Zenith uses the self-produced El Primero 8812 S manual winding skeleton movement to power the Defy Zero G Sapphire. Viewed from the back side of the watch, the El Primero 8812 S contrasts the open simplicity of the dial side with the raised geometric mesh of engraved blue PVD ​​skeleton bridges and rhodium-plated gear train elements. However, like the dial side, the gyroscope module occupies the center of the image. For the back of this complex device, Zenith uses hand-carved platinum hemispherical weights, decorated with gorgeous craters, reminiscent of the surface of the moon, and decorated with the brand’s star logo on the top. In terms of performance, El Primero 8812 S provides a stable 50-hour power reserve with a steady beat rate of 36,000 bph. For the Defy 21 double tourbillon sapphire, the brand switched to its internal El Primero 9020 automatic tourbillon chronograph movement. Although the dial side uses a layered bridge structure and an eye-catching double tourbillon, the back cover side of the El Primero 9020 provides a relatively simple view. The wide engraved blue PVD bridge is cut away to show the elements of the gear train, but the matching oversized star rotor covers most of the visual space in the image. When the torque-requiring UHF chronograph and its accompanying tourbillon are not used, the El Primero 9020 can provide 50 hours of power reserve at El Primero’s iconic 36,000 bph beat rate, and COSC-certified chronometer-level accuracy . Zenith Defy Zero G Sapphire and Defy 21 Double Tourbillon Sapphire are paired with navy blue Cordura-effect textured rubber straps, and black lining creates a sharp contrast. As an added bonus, buyers of both designs were invited to participate in the exclusive zero-gravity parabolic flight of Novespace, a subsidiary of the French National Space Center. The flight is currently scheduled to take place in Bordeaux, France in February 2022, but the brand does not mention travel accommodation.

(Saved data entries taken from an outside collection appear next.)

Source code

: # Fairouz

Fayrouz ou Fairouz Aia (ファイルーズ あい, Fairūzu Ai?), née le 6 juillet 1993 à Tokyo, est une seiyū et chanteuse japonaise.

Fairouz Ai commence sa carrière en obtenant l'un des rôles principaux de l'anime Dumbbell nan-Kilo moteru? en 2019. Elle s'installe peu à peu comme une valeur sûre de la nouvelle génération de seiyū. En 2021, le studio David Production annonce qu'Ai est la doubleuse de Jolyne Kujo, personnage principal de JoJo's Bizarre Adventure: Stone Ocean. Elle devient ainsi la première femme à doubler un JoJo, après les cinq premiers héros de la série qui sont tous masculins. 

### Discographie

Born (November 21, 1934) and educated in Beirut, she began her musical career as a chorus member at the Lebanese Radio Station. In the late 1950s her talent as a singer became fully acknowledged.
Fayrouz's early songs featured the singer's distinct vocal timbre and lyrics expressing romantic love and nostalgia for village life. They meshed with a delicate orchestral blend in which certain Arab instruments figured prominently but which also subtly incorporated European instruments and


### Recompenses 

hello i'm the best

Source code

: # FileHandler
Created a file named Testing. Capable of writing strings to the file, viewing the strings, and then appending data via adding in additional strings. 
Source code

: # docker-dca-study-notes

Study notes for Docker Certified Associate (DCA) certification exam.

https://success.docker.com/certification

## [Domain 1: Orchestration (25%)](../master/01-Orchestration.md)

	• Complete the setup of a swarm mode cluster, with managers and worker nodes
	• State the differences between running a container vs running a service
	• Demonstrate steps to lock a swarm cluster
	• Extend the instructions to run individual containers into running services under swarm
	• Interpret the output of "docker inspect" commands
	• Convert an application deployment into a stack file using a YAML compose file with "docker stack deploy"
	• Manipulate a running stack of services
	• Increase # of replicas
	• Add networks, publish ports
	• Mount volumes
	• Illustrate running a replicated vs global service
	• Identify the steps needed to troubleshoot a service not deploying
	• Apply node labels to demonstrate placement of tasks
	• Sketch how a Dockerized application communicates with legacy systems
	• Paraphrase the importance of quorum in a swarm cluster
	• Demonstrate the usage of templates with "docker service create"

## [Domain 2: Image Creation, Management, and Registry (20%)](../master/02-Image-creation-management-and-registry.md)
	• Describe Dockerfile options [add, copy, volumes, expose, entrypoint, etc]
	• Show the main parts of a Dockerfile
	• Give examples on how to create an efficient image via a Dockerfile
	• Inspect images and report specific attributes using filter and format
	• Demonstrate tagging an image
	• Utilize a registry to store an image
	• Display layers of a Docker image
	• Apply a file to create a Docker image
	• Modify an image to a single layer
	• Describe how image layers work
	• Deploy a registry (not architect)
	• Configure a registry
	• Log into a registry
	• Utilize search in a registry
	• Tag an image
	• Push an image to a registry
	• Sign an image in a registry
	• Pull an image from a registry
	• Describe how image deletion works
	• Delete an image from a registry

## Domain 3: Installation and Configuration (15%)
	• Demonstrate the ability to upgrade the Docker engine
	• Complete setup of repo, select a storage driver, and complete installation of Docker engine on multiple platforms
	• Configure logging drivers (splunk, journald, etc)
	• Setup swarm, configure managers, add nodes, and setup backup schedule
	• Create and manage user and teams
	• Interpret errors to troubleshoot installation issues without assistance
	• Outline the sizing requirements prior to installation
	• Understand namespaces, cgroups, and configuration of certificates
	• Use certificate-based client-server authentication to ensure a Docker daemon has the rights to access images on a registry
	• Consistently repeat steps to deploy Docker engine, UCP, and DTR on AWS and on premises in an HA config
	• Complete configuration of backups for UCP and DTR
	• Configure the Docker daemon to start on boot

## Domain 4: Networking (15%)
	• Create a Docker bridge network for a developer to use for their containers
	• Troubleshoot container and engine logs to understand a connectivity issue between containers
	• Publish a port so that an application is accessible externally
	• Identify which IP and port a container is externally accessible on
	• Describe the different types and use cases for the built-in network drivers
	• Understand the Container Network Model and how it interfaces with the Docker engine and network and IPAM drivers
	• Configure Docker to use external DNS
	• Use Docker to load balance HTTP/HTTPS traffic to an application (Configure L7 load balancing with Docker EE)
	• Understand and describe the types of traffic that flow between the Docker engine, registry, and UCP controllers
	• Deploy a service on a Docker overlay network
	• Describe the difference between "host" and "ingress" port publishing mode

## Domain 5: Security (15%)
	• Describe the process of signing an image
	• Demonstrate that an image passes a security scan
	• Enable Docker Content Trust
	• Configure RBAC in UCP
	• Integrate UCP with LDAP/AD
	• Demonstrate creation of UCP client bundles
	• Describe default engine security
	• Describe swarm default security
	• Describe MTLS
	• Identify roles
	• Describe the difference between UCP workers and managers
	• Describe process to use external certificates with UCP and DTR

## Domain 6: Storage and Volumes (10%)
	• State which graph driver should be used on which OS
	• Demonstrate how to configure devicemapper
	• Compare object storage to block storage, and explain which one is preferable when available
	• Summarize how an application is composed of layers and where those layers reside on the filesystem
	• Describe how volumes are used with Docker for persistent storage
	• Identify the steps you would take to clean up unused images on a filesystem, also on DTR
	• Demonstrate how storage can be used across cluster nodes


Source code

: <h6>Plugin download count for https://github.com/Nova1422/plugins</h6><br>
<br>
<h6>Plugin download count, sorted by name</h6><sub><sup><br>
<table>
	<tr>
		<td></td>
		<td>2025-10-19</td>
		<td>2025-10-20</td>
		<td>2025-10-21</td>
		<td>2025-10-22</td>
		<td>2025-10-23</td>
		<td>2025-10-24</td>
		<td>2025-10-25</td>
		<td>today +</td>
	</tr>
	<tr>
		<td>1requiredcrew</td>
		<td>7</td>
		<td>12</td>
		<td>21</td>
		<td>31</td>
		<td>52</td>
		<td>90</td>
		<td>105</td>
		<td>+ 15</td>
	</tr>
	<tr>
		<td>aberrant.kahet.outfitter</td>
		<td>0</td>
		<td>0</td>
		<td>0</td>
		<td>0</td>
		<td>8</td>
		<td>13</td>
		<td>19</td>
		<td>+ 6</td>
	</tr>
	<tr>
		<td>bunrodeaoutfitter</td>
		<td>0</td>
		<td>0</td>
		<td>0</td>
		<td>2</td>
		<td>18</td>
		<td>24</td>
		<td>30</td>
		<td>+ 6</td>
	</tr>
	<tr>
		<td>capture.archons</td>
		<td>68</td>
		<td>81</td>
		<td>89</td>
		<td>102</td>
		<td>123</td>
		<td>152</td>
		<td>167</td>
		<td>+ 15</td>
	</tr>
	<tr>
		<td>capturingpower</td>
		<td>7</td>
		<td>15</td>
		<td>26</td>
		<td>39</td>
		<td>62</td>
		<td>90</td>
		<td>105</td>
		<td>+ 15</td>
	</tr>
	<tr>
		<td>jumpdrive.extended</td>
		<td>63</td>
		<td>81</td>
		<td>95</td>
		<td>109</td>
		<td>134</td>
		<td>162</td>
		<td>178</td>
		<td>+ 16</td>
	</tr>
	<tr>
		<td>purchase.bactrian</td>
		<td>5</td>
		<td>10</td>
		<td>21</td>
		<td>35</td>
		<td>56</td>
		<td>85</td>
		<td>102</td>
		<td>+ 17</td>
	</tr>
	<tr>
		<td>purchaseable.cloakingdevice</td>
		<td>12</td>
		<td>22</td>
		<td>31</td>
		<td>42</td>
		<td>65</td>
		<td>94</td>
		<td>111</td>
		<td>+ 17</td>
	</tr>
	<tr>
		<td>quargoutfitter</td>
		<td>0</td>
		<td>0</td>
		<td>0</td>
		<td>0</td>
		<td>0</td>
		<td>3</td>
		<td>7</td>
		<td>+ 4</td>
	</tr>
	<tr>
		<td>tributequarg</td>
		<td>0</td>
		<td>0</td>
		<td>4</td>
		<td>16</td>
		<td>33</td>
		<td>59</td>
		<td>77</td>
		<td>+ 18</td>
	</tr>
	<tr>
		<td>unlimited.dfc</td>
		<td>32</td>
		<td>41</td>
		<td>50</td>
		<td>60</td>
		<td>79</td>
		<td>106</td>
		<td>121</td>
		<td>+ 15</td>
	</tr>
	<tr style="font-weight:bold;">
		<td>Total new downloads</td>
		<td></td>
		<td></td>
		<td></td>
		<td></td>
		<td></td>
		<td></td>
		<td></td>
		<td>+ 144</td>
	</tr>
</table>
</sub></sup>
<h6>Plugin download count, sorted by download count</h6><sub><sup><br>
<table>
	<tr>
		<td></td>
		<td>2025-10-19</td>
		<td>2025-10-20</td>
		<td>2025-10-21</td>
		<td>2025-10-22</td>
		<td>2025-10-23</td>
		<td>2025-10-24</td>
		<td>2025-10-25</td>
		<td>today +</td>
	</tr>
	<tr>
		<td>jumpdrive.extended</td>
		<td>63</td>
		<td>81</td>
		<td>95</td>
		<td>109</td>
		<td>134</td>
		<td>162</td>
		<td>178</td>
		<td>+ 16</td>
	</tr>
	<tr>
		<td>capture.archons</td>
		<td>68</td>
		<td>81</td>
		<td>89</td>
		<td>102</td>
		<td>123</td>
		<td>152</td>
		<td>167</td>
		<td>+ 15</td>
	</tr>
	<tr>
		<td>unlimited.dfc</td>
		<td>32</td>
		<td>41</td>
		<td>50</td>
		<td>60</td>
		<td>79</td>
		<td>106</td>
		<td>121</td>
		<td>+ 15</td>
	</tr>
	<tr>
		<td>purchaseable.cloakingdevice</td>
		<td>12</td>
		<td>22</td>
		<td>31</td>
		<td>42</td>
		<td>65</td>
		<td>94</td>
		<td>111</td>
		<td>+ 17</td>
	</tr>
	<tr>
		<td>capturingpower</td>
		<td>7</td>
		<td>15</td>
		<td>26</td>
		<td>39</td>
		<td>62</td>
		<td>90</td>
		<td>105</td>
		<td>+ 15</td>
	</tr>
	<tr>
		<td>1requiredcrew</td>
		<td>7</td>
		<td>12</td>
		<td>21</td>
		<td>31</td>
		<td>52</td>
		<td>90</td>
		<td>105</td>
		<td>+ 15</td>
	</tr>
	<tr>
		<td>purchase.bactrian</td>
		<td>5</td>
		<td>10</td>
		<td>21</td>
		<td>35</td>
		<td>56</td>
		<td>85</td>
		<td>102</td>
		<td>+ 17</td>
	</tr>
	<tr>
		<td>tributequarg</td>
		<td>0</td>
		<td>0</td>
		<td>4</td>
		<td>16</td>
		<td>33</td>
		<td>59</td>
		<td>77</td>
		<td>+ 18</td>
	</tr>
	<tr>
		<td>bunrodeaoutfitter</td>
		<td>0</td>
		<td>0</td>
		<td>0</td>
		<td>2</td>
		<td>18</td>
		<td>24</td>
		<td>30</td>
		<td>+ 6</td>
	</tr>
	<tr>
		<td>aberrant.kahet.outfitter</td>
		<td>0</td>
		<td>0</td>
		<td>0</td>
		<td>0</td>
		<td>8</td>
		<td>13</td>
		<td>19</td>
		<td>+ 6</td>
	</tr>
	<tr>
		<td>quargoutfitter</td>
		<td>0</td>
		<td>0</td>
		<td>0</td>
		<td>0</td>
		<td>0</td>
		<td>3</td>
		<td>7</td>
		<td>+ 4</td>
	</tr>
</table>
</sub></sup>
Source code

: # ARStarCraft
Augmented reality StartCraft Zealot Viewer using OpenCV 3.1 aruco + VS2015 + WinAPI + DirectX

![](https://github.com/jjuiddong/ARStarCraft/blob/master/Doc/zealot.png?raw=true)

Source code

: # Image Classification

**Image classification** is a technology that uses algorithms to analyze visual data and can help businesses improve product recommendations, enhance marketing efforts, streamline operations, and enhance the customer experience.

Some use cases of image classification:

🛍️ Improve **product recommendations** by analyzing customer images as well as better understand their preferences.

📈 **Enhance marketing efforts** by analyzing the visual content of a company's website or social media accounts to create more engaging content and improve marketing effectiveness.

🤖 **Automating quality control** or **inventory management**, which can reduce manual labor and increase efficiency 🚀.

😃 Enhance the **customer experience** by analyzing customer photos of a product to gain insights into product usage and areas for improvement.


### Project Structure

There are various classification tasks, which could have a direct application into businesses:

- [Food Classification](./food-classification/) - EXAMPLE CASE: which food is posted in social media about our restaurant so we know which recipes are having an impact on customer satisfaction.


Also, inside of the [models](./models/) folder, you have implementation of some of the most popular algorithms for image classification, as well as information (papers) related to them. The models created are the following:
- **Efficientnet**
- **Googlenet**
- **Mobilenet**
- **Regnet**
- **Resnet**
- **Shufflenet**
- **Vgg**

The limited-edition Zenith Defy Zero G Sapphire and Zenith Defy 21 Double Tourbillon Sapphire use two completely different but equally spectacular methods of counteracting gravity, both strikingly showcase the brand’s considerable expertise in fine watches. Defy Zero G Sapphire and Defy 21 Double Tourbillon Sapphire are each limited edition.

Hublot Big Bang King Power Tourbillon GMT

Hublot copy and high bell table. Finally. Serious – this Hublot Big Bang King Power Tourbillon GMT has Haut-de-gamme chame, competitors’ competitors with luxurious luxury luxury headphones pigs. This Hublot Tourbillon is only 28 built, exclusive standards are standard.

In 2009, Hublot CEO JEAN-CLAUDE has received 1 Ultimatum from his complicity manufacturer, BNB concept; “We are about to buy us or others.” Obesity, always getting bigger and bigger rather than going home, accept Challenge and bought BNB technology, equipment, and one-third of its labor force.

Now Chris Cross “Confrerie Horlogere”, and produces high complications under the “MP” label of Hublot, the BNB’s wizard continues to rotate the machinery as the King Power Sporton GMT.

The Gard Power Tutbillon GMT is the first dual-tooth gyro with the title rotating escapement. Hublot’s Calibre HUB6121 has a 90-hour power reserve, retrograde date, the second time zone, and the position of the header. All finishing is checked by hand and exquisite zoom.

Hublot became a 48 mm case for its emerging classic king power supply, with a complete skeleton dial, revealing the wonders of the gyro movement. Still a Hublot Big Bombing King, this Tabrang is a fun-time Replica discount swiss watches that uses purilate style, water resistance and multi-function rubber strap, to anywhere a normal Hublot – including your daily life.